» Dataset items
=== Begin Enclosure ===

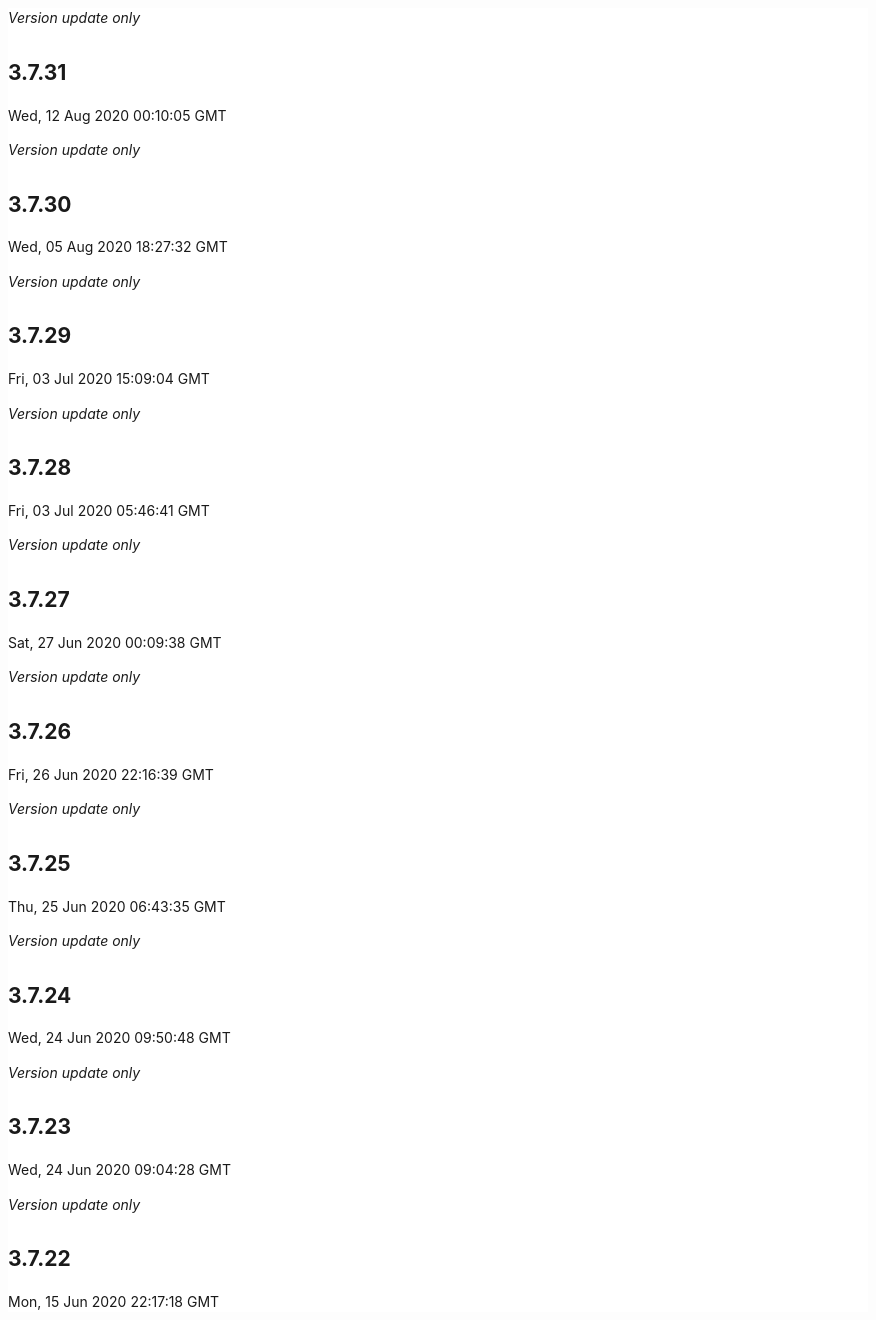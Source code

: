 _Version update only_

## 3.7.31
Wed, 12 Aug 2020 00:10:05 GMT

_Version update only_

## 3.7.30
Wed, 05 Aug 2020 18:27:32 GMT

_Version update only_

## 3.7.29
Fri, 03 Jul 2020 15:09:04 GMT

_Version update only_

## 3.7.28
Fri, 03 Jul 2020 05:46:41 GMT

_Version update only_

## 3.7.27
Sat, 27 Jun 2020 00:09:38 GMT

_Version update only_

## 3.7.26
Fri, 26 Jun 2020 22:16:39 GMT

_Version update only_

## 3.7.25
Thu, 25 Jun 2020 06:43:35 GMT

_Version update only_

## 3.7.24
Wed, 24 Jun 2020 09:50:48 GMT

_Version update only_

## 3.7.23
Wed, 24 Jun 2020 09:04:28 GMT

_Version update only_

## 3.7.22
Mon, 15 Jun 2020 22:17:18 GMT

=== End Enclosure ===

» About this task
Write the lines out again exactly, from the one containing "Fri, 03 Jul 2020 05:46:41 GMT" through the last line of the records, and include no other lines.

» Output below
Fri, 03 Jul 2020 05:46:41 GMT

_Version update only_

## 3.7.27
Sat, 27 Jun 2020 00:09:38 GMT

_Version update only_

## 3.7.26
Fri, 26 Jun 2020 22:16:39 GMT

_Version update only_

## 3.7.25
Thu, 25 Jun 2020 06:43:35 GMT

_Version update only_

## 3.7.24
Wed, 24 Jun 2020 09:50:48 GMT

_Version update only_

## 3.7.23
Wed, 24 Jun 2020 09:04:28 GMT

_Version update only_

## 3.7.22
Mon, 15 Jun 2020 22:17:18 GMT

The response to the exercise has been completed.